> [What to work on]:
Starting with the line that contains "- Utilization of the" and stopping after the line that contains "### Upcoming Publication", copy the entries below exactly. Include nothing else.

> [Recorded information]:
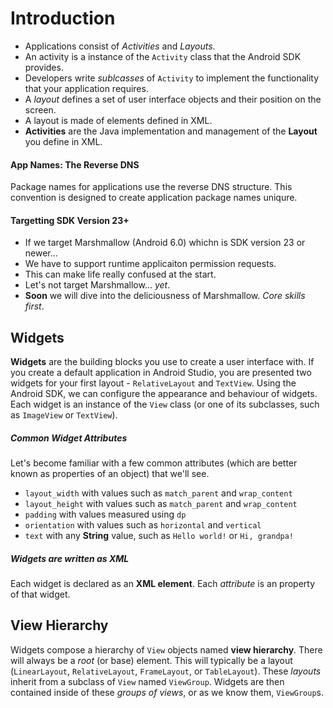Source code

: 
# Introduction

* Applications consist of *Activities* and *Layouts*. 
* An activity is a instance of the `Activity` class that the Android SDK provides. 
* Developers write _sublcasses_ of `Activity` to implement the functionality that your application requires. 
* A _layout_ defines a set of user interface objects and their position on the screen.
* A layout is made of elements defined in XML.
* **Activities** are the Java implementation and management of the **Layout** you define in XML.

#### App Names: The Reverse DNS

Package names for applications use the reverse DNS structure. This convention is designed to create application package names uniqure.

#### Targetting SDK Version 23+

* If we target Marshmallow (Android 6.0) whichn is SDK version 23 or newer...
* We have to support runtime applicaiton permission requests.
* This can make life really confused at the start.
* Let's not target Marshmallow... _yet_.
* **Soon** we will dive into the deliciousness of Marshmallow. _Core skills first_.

## Widgets

**Widgets** are the building blocks you use to create a user interface with. If you create a default application in Android Studio, you are presented two widgets for your first layout - `RelativeLayout` and `TextView`. Using the Android SDK, we can configure the appearance and behaviour of widgets. Each widget is an instance of the `View` class (or one of its subclasses, such as `ImageView` or `TextView`).

##### Common Widget Attributes

Let's become familiar with a few common attributes (which are better known as properties of an object) that we'll see.

* `layout_width` with values such as `match_parent` and `wrap_content`
* `layout_height` with values such as `match_parent` and `wrap_content`
* `padding` with values measured using `dp`
* `orientation` with values such as `horizontal` and `vertical`
* `text` with any **String** value, such as `Hello world!` or `Hi, grandpa!`

##### Widgets are written as XML

Each widget is declared as an **XML element**. Each _attribute_ is an property of that widget. 

## View Hierarchy

Widgets compose a hierarchy of `View` objects named **view hierarchy**. There will always be a _root_ (or base) element. This will typically be a layout (`LinearLayout`, `RelativeLayout`, `FrameLayout`, or `TableLayout`). These _layouts_ inherit from a subclass of `View` named `ViewGroup`. Widgets are then contained inside of these _groups of views_, or as we know them, `ViewGroup`s.
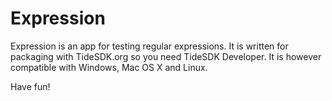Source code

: Expression
===============
Expression is an app for testing regular expressions. It is written
for packaging with TideSDK.org so you need TideSDK Developer.
It is however compatible with Windows, Mac OS X and Linux.

Have fun!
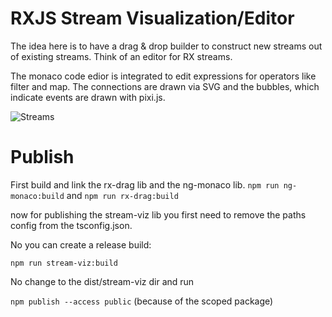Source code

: # RXJS Stream Visualization/Editor

The idea here is to have a drag & drop builder to construct new streams out of existing streams.
Think of an editor for RX streams.

The monaco code edior is integrated to edit expressions for operators like filter and map.
The connections are drawn via SVG and the bubbles, which indicate events are drawn with pixi.js.

![Streams](https://raw.githubusercontent.com/BenjaminDobler/stream-editor/documentation/stream.png)

# Publish

First build and link the rx-drag lib and the ng-monaco lib.
`npm run ng-monaco:build`
and
`npm run rx-drag:build`

now for publishing the stream-viz lib you first need to remove the paths config from the tsconfig.json.

No you can create a release build:

`npm run stream-viz:build`

No change to the dist/stream-viz dir and run

`npm publish --access public` (because of the scoped package)
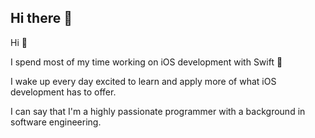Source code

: ## Hi there 👋

Hi 👋

I spend most of my time working on iOS development with Swift 🦉

I wake up every day excited to learn and apply more of what iOS development has to offer. 

I can say that I'm a highly passionate programmer with a background in software engineering.

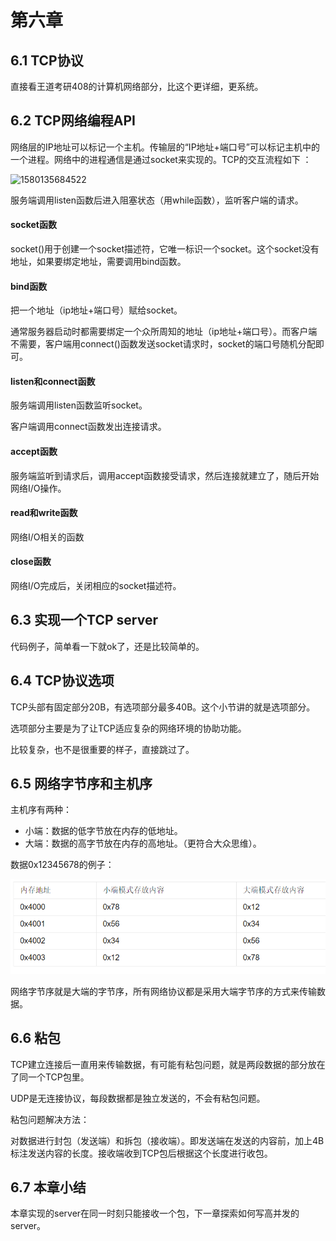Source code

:# 第六章

## 6.1 TCP协议

直接看王道考研408的计算机网络部分，比这个更详细，更系统。



## 6.2 TCP网络编程API

网络层的IP地址可以标记一个主机。传输层的“IP地址+端口号”可以标记主机中的一个进程。网络中的进程通信是通过socket来实现的。TCP的交互流程如下 ：

![1580135684522](第六章_TCP.assets/1580135684522.png)

服务端调用listen函数后进入阻塞状态（用while函数），监听客户端的请求。

#### socket函数

socket()用于创建一个socket描述符，它唯一标识一个socket。这个socket没有地址，如果要绑定地址，需要调用bind函数。

#### bind函数

把一个地址（ip地址+端口号）赋给socket。

通常服务器启动时都需要绑定一个众所周知的地址（ip地址+端口号）。而客户端不需要，客户端用connect()函数发送socket请求时，socket的端口号随机分配即可。

#### listen和connect函数

服务端调用listen函数监听socket。

客户端调用connect函数发出连接请求。

#### accept函数

服务端监听到请求后，调用accept函数接受请求，然后连接就建立了，随后开始网络I/O操作。

#### read和write函数 

网络I/O相关的函数 

#### close函数

网络I/O完成后，关闭相应的socket描述符。



## 6.3 实现一个TCP server

代码例子，简单看一下就ok了，还是比较简单的。



## 6.4 TCP协议选项

TCP头部有固定部分20B，有选项部分最多40B。这个小节讲的就是选项部分。

选项部分主要是为了让TCP适应复杂的网络环境的协助功能。

比较复杂，也不是很重要的样子，直接跳过了。



## 6.5 网络字节序和主机序

主机序有两种：

- 小端：数据的低字节放在内存的低地址。
- 大端：数据的高字节放在内存的高地址。（更符合大众思维）。

数据0x12345678的例子：

![1580136724114](第六章_TCP.assets/1580136724114.png)

网络字节序就是大端的字节序，所有网络协议都是采用大端字节序的方式来传输数据。



## 6.6 粘包

TCP建立连接后一直用来传输数据，有可能有粘包问题，就是两段数据的部分放在了同一个TCP包里。

UDP是无连接协议，每段数据都是独立发送的，不会有粘包问题。

粘包问题解决方法：

对数据进行封包（发送端）和拆包（接收端）。即发送端在发送的内容前，加上4B标注发送内容的长度。接收端收到TCP包后根据这个长度进行收包。



## 6.7 本章小结

本章实现的server在同一时刻只能接收一个包，下一章探索如何写高并发的server。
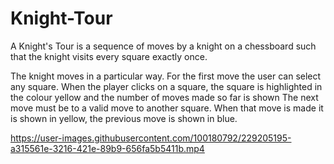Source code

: # Knight-Tour
A Knight's Tour is a sequence of moves by a knight on a chessboard such that the knight visits every square exactly once.

The knight moves in a particular way. For the first move the user can select any square. When the player clicks on a square, the square is highlighted in the colour yellow and the number of moves made so far is shown
The next move must be to a valid move to another square. When that move is made it is shown in yellow, the previous move is shown in blue.



https://user-images.githubusercontent.com/100180792/229205195-a315561e-3216-421e-89b9-656fa5b5411b.mp4

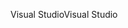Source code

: <span data-ttu-id="28a14-101">Visual Studio</span><span class="sxs-lookup"><span data-stu-id="28a14-101">Visual Studio</span></span>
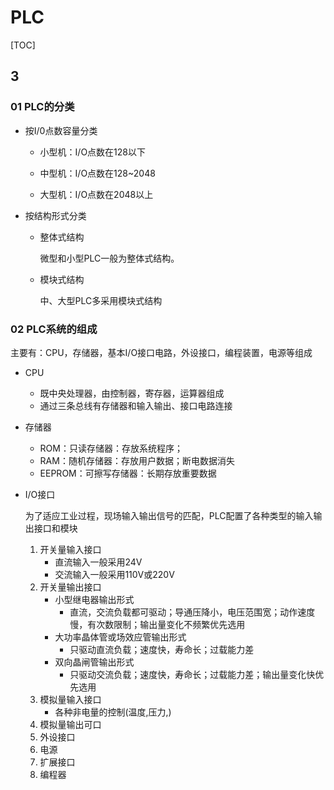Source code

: # PLC

[TOC]

## 3

### 01 PLC的分类

- 按I/0点数容量分类

  - 小型机：I/O点数在128以下

  - 中型机：I/O点数在128~2048

  - 大型机：I/O点数在2048以上

- 按结构形式分类

  - 整体式结构

    微型和小型PLC一般为整体式结构。

  - 模块式结构

    中、大型PLC多采用模块式结构

### 02 PLC系统的组成

主要有：CPU，存储器，基本I/O接口电路，外设接口，编程装置，电源等组成

- CPU

  - 既中央处理器，由控制器，寄存器，运算器组成
  - 通过三条总线有存储器和输入输出、接口电路连接

- 存储器

  - ROM：只读存储器：存放系统程序；
  - RAM：随机存储器：存放用户数据；断电数据消失
  - EEPROM：可擦写存储器：长期存放重要数据

- I/O接口

  为了适应工业过程，现场输入输出信号的匹配，PLC配置了各种类型的输入输出接口和模块

  1. 开关量输入接口
     - 直流输入一般采用24V
     - 交流输入一般采用110V或220V
  2. 开关量输出接口
     - 小型继电器输出形式
       - 直流，交流负载都可驱动；导通压降小，电压范围宽；动作速度慢，有次数限制；输出量变化不频繁优先选用
     - 大功率晶体管或场效应管输出形式
       - 只驱动直流负载；速度快，寿命长；过载能力差
     - 双向晶闸管输出形式
       - 只驱动交流负载；速度快，寿命长；过载能力差；输出量变化快优先选用
  3. 模拟量输入接口
     - 各种非电量的控制(温度,压力,)
  4. 模拟量输出可口
  5. 外设接口
  6. 电源
  7. 扩展接口
  8. 编程器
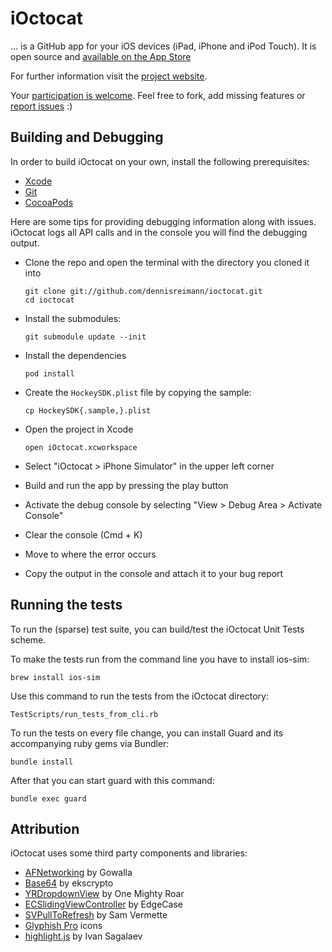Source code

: # iOctocat

… is a GitHub app for your iOS devices (iPad, iPhone and iPod Touch).
It is open source and [available on the App Store](http://itunes.com/apps/ioctocat)

For further information visit the [project website](http://dennisreimann.github.com/ioctocat).

Your [participation is welcome](https://github.com/dennisreimann/ioctocat/contributors).
Feel free to fork, add missing features or
[report issues](http://github.com/dennisreimann/ioctocat/issues) :)

## Building and Debugging

In order to build iOctocat on your own, install the following prerequisites:

  * [Xcode](https://developer.apple.com/xcode/)
  * [Git](http://git-scm.com/)
  * [CocoaPods](http://cocoapods.org/)

Here are some tips for providing debugging information along with issues.
iOctocat logs all API calls and in the console you will find the debugging output.

  * Clone the repo and open the terminal with the directory you cloned it into

        git clone git://github.com/dennisreimann/ioctocat.git
        cd ioctocat

  * Install the submodules:

        git submodule update --init

  * Install the dependencies

        pod install

  * Create the `HockeySDK.plist` file by copying the sample:

        cp HockeySDK{.sample,}.plist

  * Open the project in Xcode

        open iOctocat.xcworkspace

  * Select "iOctocat > iPhone Simulator" in the upper left corner
  * Build and run the app by pressing the play button
  * Activate the debug console by selecting "View > Debug Area > Activate Console"
  * Clear the console (Cmd + K)
  * Move to where the error occurs
  * Copy the output in the console and attach it to your bug report

## Running the tests

To run the (sparse) test suite, you can build/test the iOctocat Unit Tests scheme.

To make the tests run from the command line you have to install ios-sim:

    brew install ios-sim

Use this command to run the tests from the iOctocat directory:

    TestScripts/run_tests_from_cli.rb

To run the tests on every file change, you can install Guard and its accompanying
ruby gems via Bundler:

    bundle install

After that you can start guard with this command:

    bundle exec guard

## Attribution

iOctocat uses some third party components and libraries:

  * [AFNetworking](https://github.com/AFNetworking/AFNetworking) by Gowalla
  * [Base64](https://github.com/ekscrypto/Base64) by ekscrypto
  * [YRDropdownView](https://github.com/onemightyroar/YRDropdownView) by One Mighty Roar
  * [ECSlidingViewController](https://github.com/edgecase/ECSlidingViewController) by EdgeCase
  * [SVPullToRefresh](https://github.com/samvermette/SVPullToRefresh) by Sam Vermette
  * [Glyphish Pro](http://glyphish.com/) icons
  * [highlight.js](http://highlightjs.org/) by Ivan Sagalaev
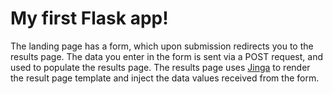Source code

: # My first Flask app!

The landing page has a form, which upon submission redirects you to the results page. The data you enter in the form is sent via a POST request, and used to populate the results page. The results page uses [Jinga](jinja.pocoo.org) to render the result page template and inject the data values received from the form. 
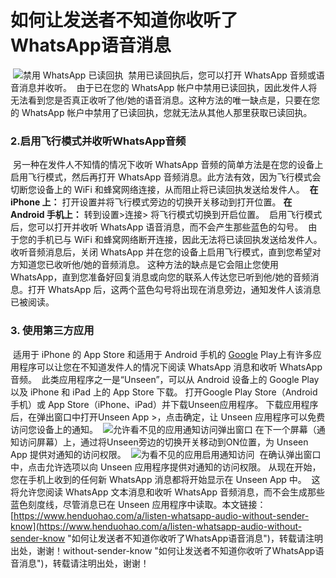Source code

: # 如何让发送者不知道你收听了WhatsApp语音消息
​
![禁用 WhatsApp 已读回执](https://p3-juejin.byteimg.com/tos-cn-i-k3u1fbpfcp/f81ab3760f0643889e05f74701401114~tplv-k3u1fbpfcp-zoom-1.image)
​
禁用已读回执后，您可以打开 WhatsApp 音频或语音消息并收听。
​
由于已在您的 WhatsApp 帐户中禁用已读回执，因此发件人将无法看到您是否真正收听了他/她的语音消息。
​
这种方法的唯一缺点是，只要在您的 WhatsApp 帐户中禁用了已读回执，您就无法从其他人那里获取已读回执。
​
### 2.启用飞行模式并收听WhatsApp音频
​
另一种在发件人不知情的情况下收听 WhatsApp 音频的简单方法是在您的设备上启用飞行模式，然后再打开 WhatsApp 音频消息。
​
此方法有效，因为飞行模式会切断您设备上的 WiFi 和蜂窝网络连接，从而阻止将已读回执发送给发件人。
​
**在 iPhone 上：** 打开设置并将飞行模式旁边的切换开关移动到打开位置。
​
**在 Android 手机上：** 转到设置>连接> 将飞行模式切换到开启位置。
​
启用飞行模式后，您可以打开并收听 WhatsApp 语音消息，而不会产生那些蓝色的勾号。
​
由于您的手机已与 WiFi 和蜂窝网络断开连接，因此无法将已读回执发送给发件人。
​
收听音频消息后，关闭 WhatsApp 并在您的设备上启用飞行模式，直到您希望对方知道您已收听他/她的音频消息。
​
这种方法的缺点是它会阻止您使用 WhatsApp，直到您准备好回复消息或向您的联系人传达您已听到他/她的音频消息。
​
打开 WhatsApp 后，这两个蓝色勾号将出现在消息旁边，通知发件人该消息已被阅读。
​
### 3. 使用第三方应用
​
适用于 iPhone 的 App Store 和适用于 Android 手机的 [Google](https://www.henduohao.com/tag/google "Google（中文譯名：谷歌）為Alphabet（字母控股）的子公司，业务范围涵盖互联网广告、互联网搜索、云计算等领域，全球最大的搜索引擎。") Play上有许多应用程序可以让您在不知道发件人的情况下阅读 WhatsApp 消息和收听 WhatsApp 音频。
​
此类应用程序之一是“Unseen”，可以从 Android 设备上的 Google Play 以及 iPhone 和 iPad 上的 App Store 下载。
​
打开Google Play Store（Android 手机）或 App Store（iPhone、iPad）并下载Unseen应用程序。
​
下载应用程序后，在弹出窗口中打开Unseen App >，点击确定，让 Unseen 应用程序可以免费访问您设备上的通知。
​
![允许看不见的应用通知访问弹出窗口](https://p3-juejin.byteimg.com/tos-cn-i-k3u1fbpfcp/9ccac3d491744a7a8d3729a66e675129~tplv-k3u1fbpfcp-zoom-1.image)
​
在下一个屏幕（通知访问屏幕）上，通过将Unseen旁边的切换开关移动到ON位置，为 Unseen App 提供对通知的访问权限。
​
![为看不见的应用启用通知访问](https://p3-juejin.byteimg.com/tos-cn-i-k3u1fbpfcp/1187287f5a73477fb59f7e0adf232dd4~tplv-k3u1fbpfcp-zoom-1.image)
​
在确认弹出窗口中，点击允许选项以向 Unseen 应用程序提供对通知的访问权限。
​
从现在开始，您在手机上收到的任何新 WhatsApp 消息都将开始显示在 Unseen App 中。
​
这将允许您阅读 WhatsApp 文本消息和收听 WhatsApp 音频消息，而不会生成那些蓝色刻度线，尽管消息已在 Unseen 应用程序中读取。
​
本文链接：[https://www.henduohao.com/a/listen-whatsapp-audio-without-sender-know](https://www.henduohao.com/a/listen-whatsapp-audio-without-sender-know "如何让发送者不知道你收听了WhatsApp语音消息")，转载请注明出处，谢谢！without-sender-know "如何让发送者不知道你收听了WhatsApp语音消息")，转载请注明出处，谢谢！
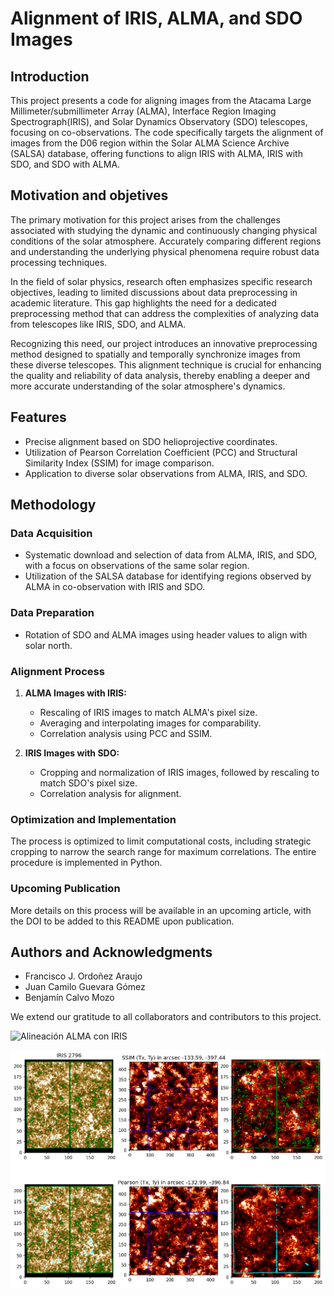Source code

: # Alignment of IRIS, ALMA, and SDO Images

## Introduction
This project presents a  code for aligning images from the Atacama Large Millimeter/submillimeter Array (ALMA), Interface Region Imaging Spectrograph(IRIS), and Solar Dynamics Observatory (SDO) telescopes, focusing on co-observations. The code specifically targets the alignment of images from the D06 region within the Solar ALMA Science Archive (SALSA) database, offering functions to align IRIS with  ALMA, IRIS with SDO, and SDO with ALMA.

## Motivation and objetives
The primary motivation for this project arises from the challenges associated with studying the dynamic and continuously changing physical conditions of the solar atmosphere. Accurately comparing different regions and understanding the underlying physical phenomena require robust data processing techniques. 

In the field of solar physics, research often emphasizes specific research objectives, leading to limited discussions about data preprocessing in academic literature. This gap highlights the need for a dedicated preprocessing method that can address the complexities of analyzing data from telescopes like IRIS, SDO, and ALMA.

Recognizing this need, our project introduces an innovative preprocessing method designed to spatially and temporally synchronize images from these diverse telescopes. This alignment technique is crucial for enhancing the quality and reliability of data analysis, thereby enabling a deeper and more accurate understanding of the solar atmosphere's dynamics.

## Features
- Precise alignment based on SDO helioprojective coordinates.
- Utilization of Pearson Correlation Coefficient (PCC) and Structural Similarity Index (SSIM) for image comparison.
- Application to diverse solar observations from ALMA, IRIS, and SDO.

## Methodology

### Data Acquisition
- Systematic download and selection of data from ALMA, IRIS, and SDO, with a focus on observations of the same solar region.
- Utilization of the SALSA database for identifying regions observed by ALMA in co-observation with IRIS and SDO.

### Data Preparation
- Rotation of SDO and ALMA images using header values to align with solar north.

### Alignment Process
1. **ALMA Images with IRIS:**
   - Rescaling of IRIS images to match ALMA's pixel size.
   - Averaging and interpolating images for comparability.
   - Correlation analysis using PCC and SSIM.

2. **IRIS Images with SDO:**
   - Cropping and normalization of IRIS images, followed by rescaling to match SDO's pixel size.
   - Correlation analysis for alignment.

### Optimization and Implementation
The process is optimized to limit computational costs, including strategic cropping to narrow the search range for maximum correlations. The entire procedure is implemented in Python.

### Upcoming Publication
More details on this process will be available in an upcoming article, with the DOI to be added to this README upon publication.


## Authors and Acknowledgments
- Francisco J. Ordoñez Araujo
- Juan Camilo Guevara Gómez
- Benjamín Calvo Mozo

We extend our gratitude to all collaborators and contributors to this project.









![Alineación ALMA con IRIS](IMAGES_RESULTS/result_alingnment_with_iris.jpg)




![Alineación ALMA con IRIS](IMAGES_RESULTS/IRIS_alignment_with_SDO.png)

> [Response for this exercise]:
- Utilization of the SALSA database for identifying regions observed by ALMA in co-observation with IRIS and SDO.

### Data Preparation
- Rotation of SDO and ALMA images using header values to align with solar north.

### Alignment Process
1. **ALMA Images with IRIS:**
   - Rescaling of IRIS images to match ALMA's pixel size.
   - Averaging and interpolating images for comparability.
   - Correlation analysis using PCC and SSIM.

2. **IRIS Images with SDO:**
   - Cropping and normalization of IRIS images, followed by rescaling to match SDO's pixel size.
   - Correlation analysis for alignment.

### Optimization and Implementation
The process is optimized to limit computational costs, including strategic cropping to narrow the search range for maximum correlations. The entire procedure is implemented in Python.

### Upcoming Publication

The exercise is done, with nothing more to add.